EXERCISE DETAILS
Look through the entries below for the string "constant", and copy each line where it is found.

(Saved data entries)

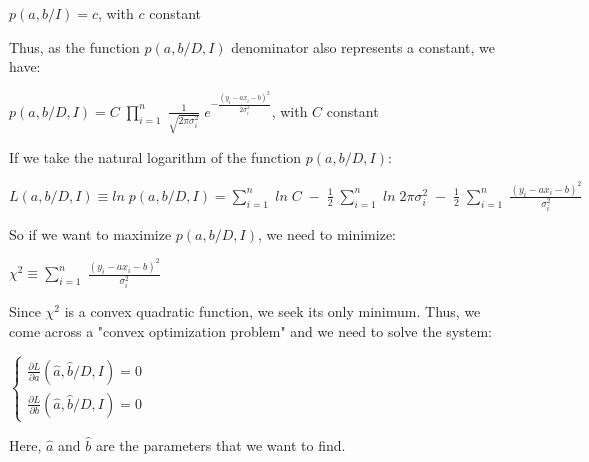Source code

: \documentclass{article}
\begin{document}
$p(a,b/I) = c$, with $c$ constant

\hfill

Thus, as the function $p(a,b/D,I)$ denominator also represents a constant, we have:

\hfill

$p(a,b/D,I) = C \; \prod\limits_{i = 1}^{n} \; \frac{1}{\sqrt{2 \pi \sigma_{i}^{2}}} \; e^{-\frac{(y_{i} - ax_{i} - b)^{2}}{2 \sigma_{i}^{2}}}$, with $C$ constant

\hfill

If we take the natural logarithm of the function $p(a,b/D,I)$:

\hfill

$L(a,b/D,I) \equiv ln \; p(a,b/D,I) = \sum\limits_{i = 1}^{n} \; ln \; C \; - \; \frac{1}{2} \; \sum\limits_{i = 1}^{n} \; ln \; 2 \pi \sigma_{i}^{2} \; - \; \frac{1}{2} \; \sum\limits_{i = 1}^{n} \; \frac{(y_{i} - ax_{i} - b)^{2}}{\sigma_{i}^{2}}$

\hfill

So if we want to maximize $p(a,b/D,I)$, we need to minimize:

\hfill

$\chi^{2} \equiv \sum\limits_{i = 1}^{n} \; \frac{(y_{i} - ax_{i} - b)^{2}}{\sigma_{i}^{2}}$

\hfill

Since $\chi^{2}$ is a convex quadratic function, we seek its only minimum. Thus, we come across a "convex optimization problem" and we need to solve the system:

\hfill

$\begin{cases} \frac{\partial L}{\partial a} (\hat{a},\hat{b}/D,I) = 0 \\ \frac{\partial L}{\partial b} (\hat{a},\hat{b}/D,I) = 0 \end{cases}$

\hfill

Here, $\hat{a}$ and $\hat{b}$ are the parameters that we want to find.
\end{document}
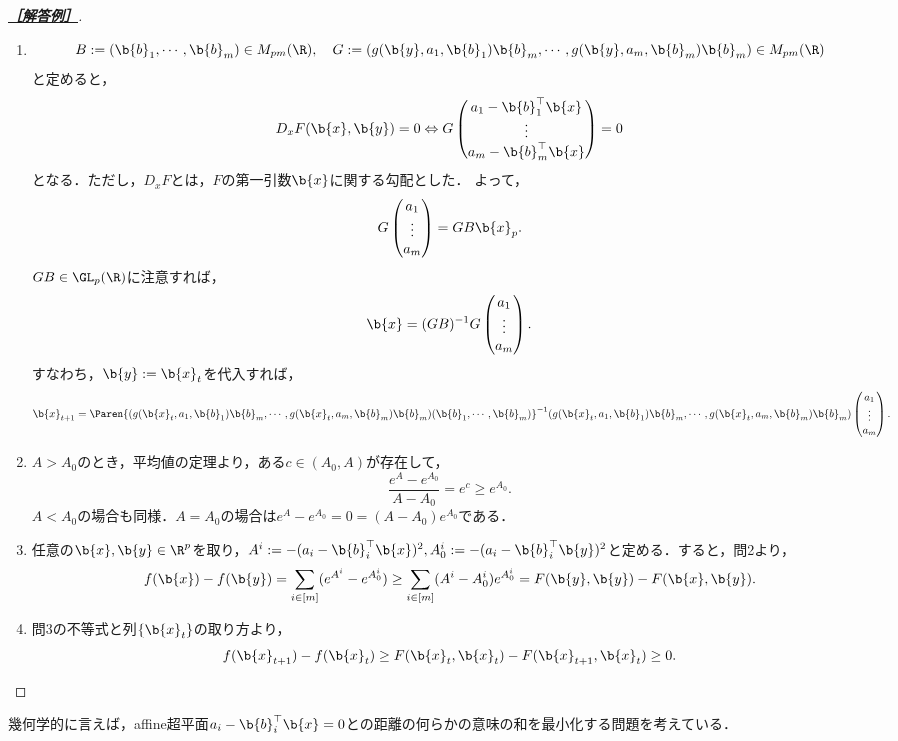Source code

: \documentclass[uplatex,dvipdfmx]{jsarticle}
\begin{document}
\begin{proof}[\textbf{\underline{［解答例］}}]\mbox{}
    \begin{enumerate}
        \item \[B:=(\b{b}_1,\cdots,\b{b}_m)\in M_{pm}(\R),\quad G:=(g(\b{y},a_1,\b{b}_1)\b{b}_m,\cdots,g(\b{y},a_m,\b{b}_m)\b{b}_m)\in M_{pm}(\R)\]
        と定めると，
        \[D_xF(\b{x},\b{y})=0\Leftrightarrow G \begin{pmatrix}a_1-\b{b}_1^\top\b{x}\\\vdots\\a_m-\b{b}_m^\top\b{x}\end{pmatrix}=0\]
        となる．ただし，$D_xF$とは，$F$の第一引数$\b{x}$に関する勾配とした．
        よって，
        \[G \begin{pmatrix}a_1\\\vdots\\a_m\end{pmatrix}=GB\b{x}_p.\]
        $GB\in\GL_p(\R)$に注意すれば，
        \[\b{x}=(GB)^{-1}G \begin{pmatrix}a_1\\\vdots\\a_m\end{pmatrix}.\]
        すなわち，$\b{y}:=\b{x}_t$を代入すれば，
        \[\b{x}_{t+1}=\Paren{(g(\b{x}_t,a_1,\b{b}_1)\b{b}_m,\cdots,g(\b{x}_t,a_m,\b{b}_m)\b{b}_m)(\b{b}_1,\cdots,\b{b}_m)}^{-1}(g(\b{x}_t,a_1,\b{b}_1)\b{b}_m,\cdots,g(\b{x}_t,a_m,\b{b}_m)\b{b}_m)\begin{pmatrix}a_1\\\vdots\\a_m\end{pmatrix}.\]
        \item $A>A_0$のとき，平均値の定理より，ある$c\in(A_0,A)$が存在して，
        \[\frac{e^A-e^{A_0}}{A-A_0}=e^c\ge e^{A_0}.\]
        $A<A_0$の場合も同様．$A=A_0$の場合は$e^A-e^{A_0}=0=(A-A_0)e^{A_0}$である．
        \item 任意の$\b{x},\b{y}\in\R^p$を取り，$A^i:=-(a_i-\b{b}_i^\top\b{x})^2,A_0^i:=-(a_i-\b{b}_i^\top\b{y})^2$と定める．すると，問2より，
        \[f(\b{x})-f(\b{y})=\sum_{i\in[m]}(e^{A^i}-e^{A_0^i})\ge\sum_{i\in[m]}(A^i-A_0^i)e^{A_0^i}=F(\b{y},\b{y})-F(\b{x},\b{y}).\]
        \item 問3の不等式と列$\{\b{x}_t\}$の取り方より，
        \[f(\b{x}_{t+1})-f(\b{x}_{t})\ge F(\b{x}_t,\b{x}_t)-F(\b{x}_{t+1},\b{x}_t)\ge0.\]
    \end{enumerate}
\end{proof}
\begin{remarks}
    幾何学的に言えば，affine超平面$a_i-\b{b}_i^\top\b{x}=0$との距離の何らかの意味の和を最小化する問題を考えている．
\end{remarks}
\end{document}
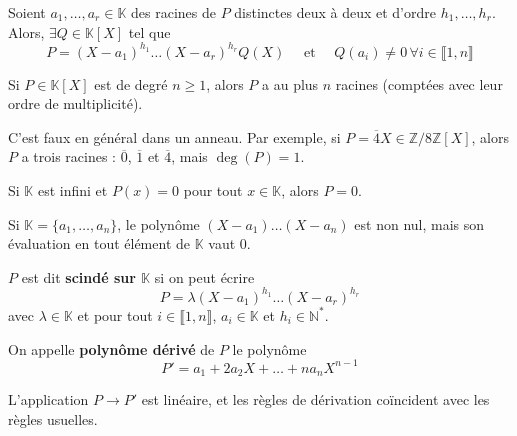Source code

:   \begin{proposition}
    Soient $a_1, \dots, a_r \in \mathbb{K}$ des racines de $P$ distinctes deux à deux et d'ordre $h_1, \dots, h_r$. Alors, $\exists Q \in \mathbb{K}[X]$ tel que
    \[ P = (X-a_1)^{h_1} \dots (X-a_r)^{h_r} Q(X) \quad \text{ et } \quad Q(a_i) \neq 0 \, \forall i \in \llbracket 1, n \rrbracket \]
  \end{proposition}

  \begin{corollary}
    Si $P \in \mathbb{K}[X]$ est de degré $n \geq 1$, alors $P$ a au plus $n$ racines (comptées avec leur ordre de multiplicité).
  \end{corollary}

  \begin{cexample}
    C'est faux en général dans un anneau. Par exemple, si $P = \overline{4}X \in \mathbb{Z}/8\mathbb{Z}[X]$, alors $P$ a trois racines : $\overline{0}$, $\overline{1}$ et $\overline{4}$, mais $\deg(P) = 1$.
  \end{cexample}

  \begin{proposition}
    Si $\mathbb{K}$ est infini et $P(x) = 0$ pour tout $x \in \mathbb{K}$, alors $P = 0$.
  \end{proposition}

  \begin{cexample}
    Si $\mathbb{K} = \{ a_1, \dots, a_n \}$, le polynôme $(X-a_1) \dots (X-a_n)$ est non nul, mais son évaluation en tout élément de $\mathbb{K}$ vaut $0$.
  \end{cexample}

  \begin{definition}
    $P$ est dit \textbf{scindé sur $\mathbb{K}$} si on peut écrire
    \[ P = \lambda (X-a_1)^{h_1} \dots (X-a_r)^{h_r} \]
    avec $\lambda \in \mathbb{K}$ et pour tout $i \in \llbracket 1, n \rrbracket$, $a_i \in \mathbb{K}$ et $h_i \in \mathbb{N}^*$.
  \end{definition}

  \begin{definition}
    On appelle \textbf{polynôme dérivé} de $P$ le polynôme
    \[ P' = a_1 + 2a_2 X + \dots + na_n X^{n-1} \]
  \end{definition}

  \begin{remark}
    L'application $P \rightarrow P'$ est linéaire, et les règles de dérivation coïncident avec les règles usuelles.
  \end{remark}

--

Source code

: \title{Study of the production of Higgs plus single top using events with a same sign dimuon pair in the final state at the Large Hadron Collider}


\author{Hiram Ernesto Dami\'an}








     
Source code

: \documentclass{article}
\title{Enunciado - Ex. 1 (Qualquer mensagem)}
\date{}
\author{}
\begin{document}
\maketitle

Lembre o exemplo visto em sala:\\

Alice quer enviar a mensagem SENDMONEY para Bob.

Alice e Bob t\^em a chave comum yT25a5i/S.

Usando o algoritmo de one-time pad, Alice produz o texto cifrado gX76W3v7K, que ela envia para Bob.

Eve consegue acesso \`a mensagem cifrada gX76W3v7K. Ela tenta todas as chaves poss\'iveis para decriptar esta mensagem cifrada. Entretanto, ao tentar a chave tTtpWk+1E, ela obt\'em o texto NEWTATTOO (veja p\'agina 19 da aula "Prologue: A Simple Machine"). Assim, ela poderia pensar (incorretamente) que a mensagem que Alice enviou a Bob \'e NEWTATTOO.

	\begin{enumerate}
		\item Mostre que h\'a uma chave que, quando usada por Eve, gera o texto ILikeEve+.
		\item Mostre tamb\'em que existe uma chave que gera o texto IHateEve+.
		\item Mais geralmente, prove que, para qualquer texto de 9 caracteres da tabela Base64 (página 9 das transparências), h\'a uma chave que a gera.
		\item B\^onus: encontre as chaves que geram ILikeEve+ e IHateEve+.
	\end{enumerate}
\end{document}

PROBLEM SOLUTION
$p(a,b/I) = c$, with $c$ constant
Thus, as the function $p(a,b/D,I)$ denominator also represents a constant, we have:
$p(a,b/D,I) = C \; \prod\limits_{i = 1}^{n} \; \frac{1}{\sqrt{2 \pi \sigma_{i}^{2}}} \; e^{-\frac{(y_{i} - ax_{i} - b)^{2}}{2 \sigma_{i}^{2}}}$, with $C$ constant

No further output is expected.